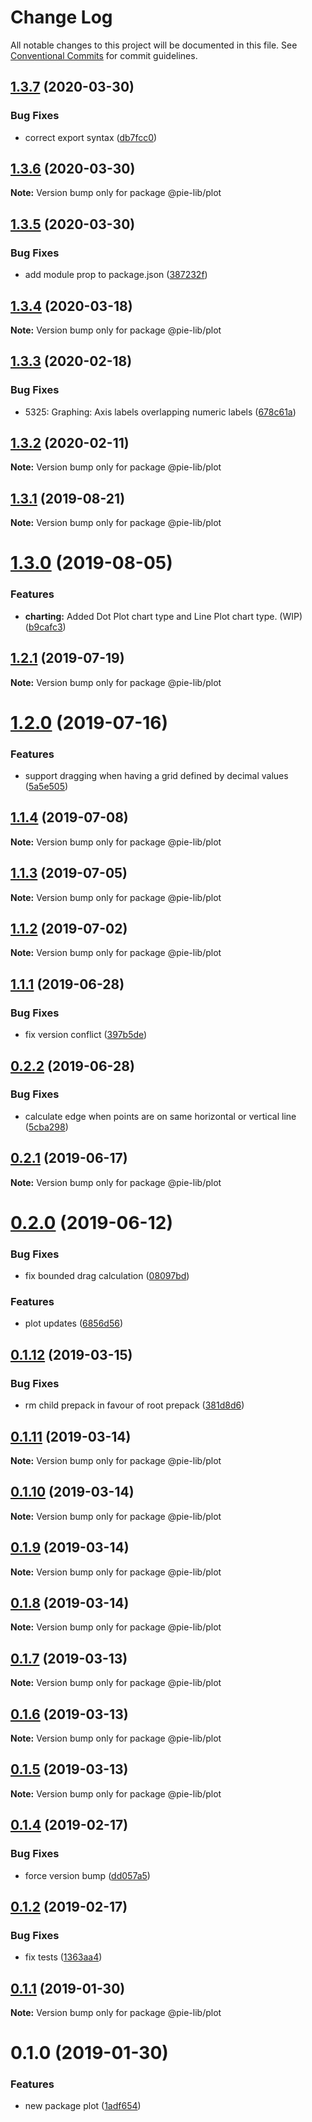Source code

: # Change Log

All notable changes to this project will be documented in this file.
See [Conventional Commits](https://conventionalcommits.org) for commit guidelines.

## [1.3.7](https://github.com/pie-framework/pie-lib/compare/@pie-lib/plot@1.3.6...@pie-lib/plot@1.3.7) (2020-03-30)


### Bug Fixes

* correct export syntax ([db7fcc0](https://github.com/pie-framework/pie-lib/commit/db7fcc0))





## [1.3.6](https://github.com/pie-framework/pie-lib/compare/@pie-lib/plot@1.3.5...@pie-lib/plot@1.3.6) (2020-03-30)

**Note:** Version bump only for package @pie-lib/plot





## [1.3.5](https://github.com/pie-framework/pie-lib/compare/@pie-lib/plot@1.3.4...@pie-lib/plot@1.3.5) (2020-03-30)


### Bug Fixes

* add module prop to package.json ([387232f](https://github.com/pie-framework/pie-lib/commit/387232f))





## [1.3.4](https://github.com/pie-framework/pie-lib/compare/@pie-lib/plot@1.3.3...@pie-lib/plot@1.3.4) (2020-03-18)

**Note:** Version bump only for package @pie-lib/plot





## [1.3.3](https://github.com/pie-framework/pie-lib/compare/@pie-lib/plot@1.3.2...@pie-lib/plot@1.3.3) (2020-02-18)


### Bug Fixes

* 5325: Graphing: Axis labels overlapping numeric labels ([678c61a](https://github.com/pie-framework/pie-lib/commit/678c61a))





## [1.3.2](https://github.com/pie-framework/pie-lib/compare/@pie-lib/plot@1.3.1...@pie-lib/plot@1.3.2) (2020-02-11)

**Note:** Version bump only for package @pie-lib/plot





## [1.3.1](https://github.com/pie-framework/pie-lib/compare/@pie-lib/plot@1.3.0...@pie-lib/plot@1.3.1) (2019-08-21)

**Note:** Version bump only for package @pie-lib/plot





# [1.3.0](https://github.com/pie-framework/pie-lib/compare/@pie-lib/plot@1.2.1...@pie-lib/plot@1.3.0) (2019-08-05)


### Features

* **charting:** Added Dot Plot chart type and Line Plot chart type. (WIP) ([b9cafc3](https://github.com/pie-framework/pie-lib/commit/b9cafc3))





## [1.2.1](https://github.com/pie-framework/pie-lib/compare/@pie-lib/plot@1.2.0...@pie-lib/plot@1.2.1) (2019-07-19)

**Note:** Version bump only for package @pie-lib/plot





# [1.2.0](https://github.com/pie-framework/pie-lib/compare/@pie-lib/plot@1.1.4...@pie-lib/plot@1.2.0) (2019-07-16)


### Features

* support dragging when having a grid defined by decimal values ([5a5e505](https://github.com/pie-framework/pie-lib/commit/5a5e505))





## [1.1.4](https://github.com/pie-framework/pie-lib/compare/@pie-lib/plot@1.1.3...@pie-lib/plot@1.1.4) (2019-07-08)

**Note:** Version bump only for package @pie-lib/plot





## [1.1.3](https://github.com/pie-framework/pie-lib/compare/@pie-lib/plot@1.1.2...@pie-lib/plot@1.1.3) (2019-07-05)

**Note:** Version bump only for package @pie-lib/plot





## [1.1.2](https://github.com/pie-framework/pie-lib/compare/@pie-lib/plot@1.1.1...@pie-lib/plot@1.1.2) (2019-07-02)

**Note:** Version bump only for package @pie-lib/plot





## [1.1.1](https://github.com/pie-framework/pie-lib/compare/@pie-lib/plot@0.2.2...@pie-lib/plot@1.1.1) (2019-06-28)


### Bug Fixes

* fix version conflict ([397b5de](https://github.com/pie-framework/pie-lib/commit/397b5de))





## [0.2.2](https://github.com/pie-framework/pie-lib/compare/@pie-lib/plot@0.2.1...@pie-lib/plot@0.2.2) (2019-06-28)


### Bug Fixes

* calculate edge when points are on same horizontal or vertical line ([5cba298](https://github.com/pie-framework/pie-lib/commit/5cba298))





## [0.2.1](https://github.com/pie-framework/pie-lib/compare/@pie-lib/plot@0.2.0...@pie-lib/plot@0.2.1) (2019-06-17)

**Note:** Version bump only for package @pie-lib/plot





# [0.2.0](https://github.com/pie-framework/pie-lib/compare/@pie-lib/plot@0.1.12...@pie-lib/plot@0.2.0) (2019-06-12)


### Bug Fixes

* fix bounded drag calculation ([08097bd](https://github.com/pie-framework/pie-lib/commit/08097bd))


### Features

* plot updates ([6856d56](https://github.com/pie-framework/pie-lib/commit/6856d56))





## [0.1.12](https://github.com/pie-framework/pie-lib/compare/@pie-lib/plot@0.1.11...@pie-lib/plot@0.1.12) (2019-03-15)


### Bug Fixes

* rm child prepack in favour of root prepack ([381d8d6](https://github.com/pie-framework/pie-lib/commit/381d8d6))





## [0.1.11](https://github.com/pie-framework/pie-lib/compare/@pie-lib/plot@0.1.10...@pie-lib/plot@0.1.11) (2019-03-14)

**Note:** Version bump only for package @pie-lib/plot





## [0.1.10](https://github.com/pie-framework/pie-lib/compare/@pie-lib/plot@0.1.9...@pie-lib/plot@0.1.10) (2019-03-14)

**Note:** Version bump only for package @pie-lib/plot





## [0.1.9](https://github.com/pie-framework/pie-lib/compare/@pie-lib/plot@0.1.8...@pie-lib/plot@0.1.9) (2019-03-14)

**Note:** Version bump only for package @pie-lib/plot





## [0.1.8](https://github.com/pie-framework/pie-lib/compare/@pie-lib/plot@0.1.7...@pie-lib/plot@0.1.8) (2019-03-14)

**Note:** Version bump only for package @pie-lib/plot





## [0.1.7](https://github.com/pie-framework/pie-lib/compare/@pie-lib/plot@0.1.6...@pie-lib/plot@0.1.7) (2019-03-13)

**Note:** Version bump only for package @pie-lib/plot





## [0.1.6](https://github.com/pie-framework/pie-lib/compare/@pie-lib/plot@0.1.5...@pie-lib/plot@0.1.6) (2019-03-13)

**Note:** Version bump only for package @pie-lib/plot





## [0.1.5](https://github.com/pie-framework/pie-lib/compare/@pie-lib/plot@0.1.4...@pie-lib/plot@0.1.5) (2019-03-13)

**Note:** Version bump only for package @pie-lib/plot





## [0.1.4](https://github.com/pie-framework/pie-lib/compare/@pie-lib/plot@0.1.2...@pie-lib/plot@0.1.4) (2019-02-17)


### Bug Fixes

* force version bump ([dd057a5](https://github.com/pie-framework/pie-lib/commit/dd057a5))





## [0.1.2](https://github.com/pie-framework/pie-lib/compare/@pie-lib/plot@0.1.1...@pie-lib/plot@0.1.2) (2019-02-17)


### Bug Fixes

* fix tests ([1363aa4](https://github.com/pie-framework/pie-lib/commit/1363aa4))





## [0.1.1](https://github.com/pie-framework/pie-lib/compare/@pie-lib/plot@0.1.0...@pie-lib/plot@0.1.1) (2019-01-30)

**Note:** Version bump only for package @pie-lib/plot





# 0.1.0 (2019-01-30)


### Features

* new package plot ([1adf654](https://github.com/pie-framework/pie-lib/commit/1adf654))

#####

== TRY IT ==
Check each line of the material for the word "when". Copy the ones that have it.

== SOLUTION FOR THIS TASK ==
* support dragging when having a grid defined by decimal values ([5a5e505](https://github.com/pie-framework/pie-lib/commit/5a5e505))
* calculate edge when points are on same horizontal or vertical line ([5cba298](https://github.com/pie-framework/pie-lib/commit/5cba298))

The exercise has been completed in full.